Nous avons rapidement pris contact avec nos proches méganticois pour s’assurer que tout allait bien. Mal dit! Tout ne peut pas bien aller dans une ville qui nage en plein apocalypse! Voyons! Lu dans un journal : «48 heures après la tragédie, la communauté de Lac-Mégantic est encore sous le choc». Ben oui toi r’garde donc ça! Pas sûr que le choc va réellement passer. Lorsque tous les médias, hauts politiciens, hauts fonctionnaires, experts ou simples curieux auront quitté la ville, le choc sera toujours là. Lorsque les blogueurs, chroniqueurs et colomnistes de ce monde auront cessé de s’intéresser à notre sort, le choc demeurera. Ceux qui en sont morts continueront d’en témoigner. Lac-Mégantic est marquée à jamais.

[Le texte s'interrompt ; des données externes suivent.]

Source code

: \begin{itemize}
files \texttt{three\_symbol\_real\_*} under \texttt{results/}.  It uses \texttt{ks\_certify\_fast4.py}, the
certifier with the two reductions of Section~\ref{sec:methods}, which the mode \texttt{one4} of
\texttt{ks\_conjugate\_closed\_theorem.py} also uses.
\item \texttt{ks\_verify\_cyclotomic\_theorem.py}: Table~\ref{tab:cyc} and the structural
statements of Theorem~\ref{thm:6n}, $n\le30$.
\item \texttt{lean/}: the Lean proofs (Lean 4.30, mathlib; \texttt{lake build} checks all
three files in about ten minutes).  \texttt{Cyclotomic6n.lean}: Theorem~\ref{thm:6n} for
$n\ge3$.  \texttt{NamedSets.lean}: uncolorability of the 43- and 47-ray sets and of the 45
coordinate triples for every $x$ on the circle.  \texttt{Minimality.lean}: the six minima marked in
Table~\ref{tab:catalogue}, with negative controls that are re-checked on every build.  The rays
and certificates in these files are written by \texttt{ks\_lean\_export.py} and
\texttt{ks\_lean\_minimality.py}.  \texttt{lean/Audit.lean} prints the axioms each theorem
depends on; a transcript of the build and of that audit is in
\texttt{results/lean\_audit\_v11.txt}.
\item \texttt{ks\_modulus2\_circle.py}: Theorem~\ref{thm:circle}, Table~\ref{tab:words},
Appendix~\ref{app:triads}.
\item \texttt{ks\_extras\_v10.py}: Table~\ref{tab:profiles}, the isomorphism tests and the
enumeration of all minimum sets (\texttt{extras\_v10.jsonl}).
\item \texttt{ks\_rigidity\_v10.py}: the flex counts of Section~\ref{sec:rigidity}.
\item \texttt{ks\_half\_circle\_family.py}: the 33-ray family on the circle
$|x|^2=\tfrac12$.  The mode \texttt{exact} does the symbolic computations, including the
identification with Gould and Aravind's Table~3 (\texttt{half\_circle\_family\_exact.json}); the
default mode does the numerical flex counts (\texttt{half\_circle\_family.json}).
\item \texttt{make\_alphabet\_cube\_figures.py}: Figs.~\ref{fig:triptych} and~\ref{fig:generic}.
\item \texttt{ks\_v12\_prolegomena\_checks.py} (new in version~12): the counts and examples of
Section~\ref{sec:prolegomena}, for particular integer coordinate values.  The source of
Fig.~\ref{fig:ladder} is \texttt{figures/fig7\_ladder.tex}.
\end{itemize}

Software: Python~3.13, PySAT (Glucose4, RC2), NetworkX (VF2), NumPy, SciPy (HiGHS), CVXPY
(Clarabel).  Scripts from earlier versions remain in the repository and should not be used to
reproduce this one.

À l’instar de mon collègue Rémi, j’ai une grande admiration pour la mairesse Colette Roy-Laroche, cette grande dame qui sait à la fois être près des gens et faire preuve de détermination. Mon cœur s’est serré lorsque je l’ai vu s’exprimer aux nouvelles pour la première fois. J’ai envie de la prendre dans mes bras. J’ai envie de prendre Lac-Mégantic dans mes bras.

Je salue aussi la solidarité planétaire à l’endroit des Méganticois, en souhaitant qu’elle mette un baume sur les plaies inguérissables. Les gens d’ici devront vivre très longtemps avec les conséquences de multiples insouciances. Si tous les gens de l’extérieur venus constater l’étendue des dégâts pourront dire plus tard qu’ils étaient là, les Méganticois, eux, resteront sur les lieux. Je n’ai aucun doute qu’ils seront nombreux, sinon dans leur totalité pour aider leur ville à se relever. J’en ferai partie.